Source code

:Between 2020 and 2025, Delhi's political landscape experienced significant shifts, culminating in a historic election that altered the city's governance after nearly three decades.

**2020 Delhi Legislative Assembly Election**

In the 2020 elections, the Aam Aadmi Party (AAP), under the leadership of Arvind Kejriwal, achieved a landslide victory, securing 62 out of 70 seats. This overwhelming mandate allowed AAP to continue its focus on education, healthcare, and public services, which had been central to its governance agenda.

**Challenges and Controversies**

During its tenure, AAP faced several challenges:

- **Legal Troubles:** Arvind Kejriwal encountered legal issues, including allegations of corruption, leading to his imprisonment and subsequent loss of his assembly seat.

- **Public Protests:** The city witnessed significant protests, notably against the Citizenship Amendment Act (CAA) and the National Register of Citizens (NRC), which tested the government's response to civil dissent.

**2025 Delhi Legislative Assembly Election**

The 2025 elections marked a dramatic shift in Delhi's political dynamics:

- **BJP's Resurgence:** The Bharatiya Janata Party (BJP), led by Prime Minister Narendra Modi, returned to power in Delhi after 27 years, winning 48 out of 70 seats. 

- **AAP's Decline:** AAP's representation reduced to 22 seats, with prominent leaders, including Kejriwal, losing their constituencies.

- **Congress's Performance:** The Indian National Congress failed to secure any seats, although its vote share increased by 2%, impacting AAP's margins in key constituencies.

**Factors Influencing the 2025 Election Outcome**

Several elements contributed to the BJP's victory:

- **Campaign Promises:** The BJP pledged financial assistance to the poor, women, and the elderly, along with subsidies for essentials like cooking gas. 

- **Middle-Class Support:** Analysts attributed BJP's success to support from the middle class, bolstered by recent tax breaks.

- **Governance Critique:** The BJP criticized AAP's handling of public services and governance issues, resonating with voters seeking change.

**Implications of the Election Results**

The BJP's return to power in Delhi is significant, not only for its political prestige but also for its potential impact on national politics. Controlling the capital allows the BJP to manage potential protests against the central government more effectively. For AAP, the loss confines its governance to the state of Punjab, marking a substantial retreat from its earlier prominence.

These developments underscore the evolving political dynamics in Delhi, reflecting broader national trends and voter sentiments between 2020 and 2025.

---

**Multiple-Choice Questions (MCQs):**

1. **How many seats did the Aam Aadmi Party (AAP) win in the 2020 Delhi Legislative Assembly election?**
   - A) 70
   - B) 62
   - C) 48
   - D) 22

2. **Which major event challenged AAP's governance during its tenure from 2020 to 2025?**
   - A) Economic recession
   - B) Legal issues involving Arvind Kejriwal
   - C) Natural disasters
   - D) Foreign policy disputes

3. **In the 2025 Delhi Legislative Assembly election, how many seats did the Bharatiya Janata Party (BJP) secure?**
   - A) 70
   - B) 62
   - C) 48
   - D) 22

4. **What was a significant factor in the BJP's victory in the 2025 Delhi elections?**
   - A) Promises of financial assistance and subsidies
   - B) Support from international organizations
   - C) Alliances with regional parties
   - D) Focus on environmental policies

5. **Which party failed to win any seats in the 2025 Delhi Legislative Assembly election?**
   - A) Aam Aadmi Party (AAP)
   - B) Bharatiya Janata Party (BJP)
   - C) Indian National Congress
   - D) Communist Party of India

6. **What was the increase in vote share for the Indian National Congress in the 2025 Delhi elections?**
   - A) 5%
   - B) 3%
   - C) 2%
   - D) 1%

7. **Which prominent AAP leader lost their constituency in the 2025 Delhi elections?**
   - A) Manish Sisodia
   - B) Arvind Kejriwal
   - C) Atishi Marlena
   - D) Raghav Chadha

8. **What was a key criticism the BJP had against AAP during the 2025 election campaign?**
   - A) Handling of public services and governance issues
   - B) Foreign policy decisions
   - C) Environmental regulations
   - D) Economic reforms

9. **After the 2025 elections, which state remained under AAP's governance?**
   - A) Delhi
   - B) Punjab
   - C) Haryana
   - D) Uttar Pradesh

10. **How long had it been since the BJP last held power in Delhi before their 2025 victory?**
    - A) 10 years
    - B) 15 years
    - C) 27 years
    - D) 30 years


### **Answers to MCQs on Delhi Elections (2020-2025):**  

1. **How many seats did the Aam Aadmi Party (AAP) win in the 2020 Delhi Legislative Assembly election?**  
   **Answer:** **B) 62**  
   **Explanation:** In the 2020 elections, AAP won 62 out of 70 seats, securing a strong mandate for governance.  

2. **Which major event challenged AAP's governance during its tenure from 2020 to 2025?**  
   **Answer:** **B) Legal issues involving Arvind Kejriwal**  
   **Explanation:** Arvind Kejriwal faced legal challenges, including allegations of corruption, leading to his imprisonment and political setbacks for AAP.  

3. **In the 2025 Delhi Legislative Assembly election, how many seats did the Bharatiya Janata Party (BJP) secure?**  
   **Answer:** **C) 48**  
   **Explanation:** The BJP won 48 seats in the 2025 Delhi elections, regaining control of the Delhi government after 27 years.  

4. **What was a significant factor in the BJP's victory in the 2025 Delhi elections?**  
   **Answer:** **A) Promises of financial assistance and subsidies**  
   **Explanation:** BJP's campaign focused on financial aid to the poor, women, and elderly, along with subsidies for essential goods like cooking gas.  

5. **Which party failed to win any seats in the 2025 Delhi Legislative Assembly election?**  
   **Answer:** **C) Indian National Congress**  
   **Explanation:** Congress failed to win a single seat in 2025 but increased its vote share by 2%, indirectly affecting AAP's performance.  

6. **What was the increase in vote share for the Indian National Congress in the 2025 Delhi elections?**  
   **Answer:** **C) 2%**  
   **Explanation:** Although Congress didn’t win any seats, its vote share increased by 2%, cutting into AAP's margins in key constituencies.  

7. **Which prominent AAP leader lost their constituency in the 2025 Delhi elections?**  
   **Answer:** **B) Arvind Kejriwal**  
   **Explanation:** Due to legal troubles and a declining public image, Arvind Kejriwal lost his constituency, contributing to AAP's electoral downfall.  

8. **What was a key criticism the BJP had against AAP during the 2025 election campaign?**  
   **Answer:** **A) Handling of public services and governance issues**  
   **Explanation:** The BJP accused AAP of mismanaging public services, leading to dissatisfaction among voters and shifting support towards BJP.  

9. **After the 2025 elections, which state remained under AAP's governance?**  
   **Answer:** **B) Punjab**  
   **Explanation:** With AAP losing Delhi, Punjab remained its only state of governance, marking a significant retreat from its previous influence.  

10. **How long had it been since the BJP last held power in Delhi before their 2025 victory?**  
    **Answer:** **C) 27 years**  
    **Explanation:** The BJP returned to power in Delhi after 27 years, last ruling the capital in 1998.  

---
● ● ● ●
Determine the count of lines that include the word "women" in the listing, and state nothing but that count.

▶ **Solution to the exercise**
2